Ephesians 4:13-14

13Totdat wij allen zullen komen tot de enigheid des geloofs en der kennis van den Zoon Gods, tot een volkomen man, tot de mate van de grootte der volheid van Christus;
 tot de enigheid Dat is, tot een en hetzelfde geloof en kennis of erkentenis des Zoons Gods; hetwelk hier in deze wereld wel enigszins geschiedt, maar hiernamaals ten volle geschieden zal, als God in Christus zal zijn alles in allen, 1Co 13:11-12; hetwelk ook de navolgende woorden medebrengen.
,
 tot een volkomen Dat is, tot de volkomen mannelijke kennis, en de volkomen mate der gaven die wij uit Christus' volheid ontvangen moeten; Joh 1:16.
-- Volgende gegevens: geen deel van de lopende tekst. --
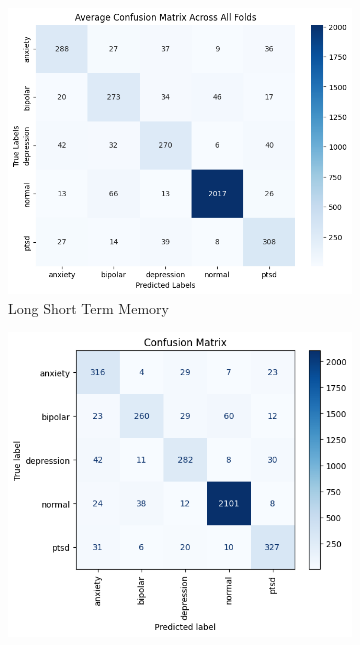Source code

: \pagebreak

\vspace{-2cm}

\begin{figure}[H]
    \centering
    \begin{subfigure}[b]{0.49\textwidth}
        \centering
        \includegraphics[width=\textwidth]{Images/LSTM Confusion Matrix.png}
        \caption*{Long Short Term Memory}
        \label{LSTMCM}  %
    \end{subfigure}
    \hfill
    \begin{subfigure}[b]{0.49\textwidth}
        \centering
        \includegraphics[width=\textwidth]{Images/T CM.png}

\end{subfigure}
\end{figure}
14Opdat wij niet meer kinderen zouden zijn, die als de vloed bewogen en omgevoerd worden met allen wind der leer, door de bedriegerij der mensen, door arglistigheid, om listiglijk tot dwaling te brengen;
 de bedriegerij Of, ongestadigheid. Grieks, teerling, of, teerlingspel; waardoor de apostel de bedriegerijen of streken van zodanige mensen verstaat, die de discipelen van Christus door dwaling zoeken aan zich te trekken, niet anders dan de tuisers of teerlingspelers, wonderlijke streken en valsheden weten te gebruiken om anderer lieden goed aan zich te brengen, gelijk de volgende woorden ook verklaren.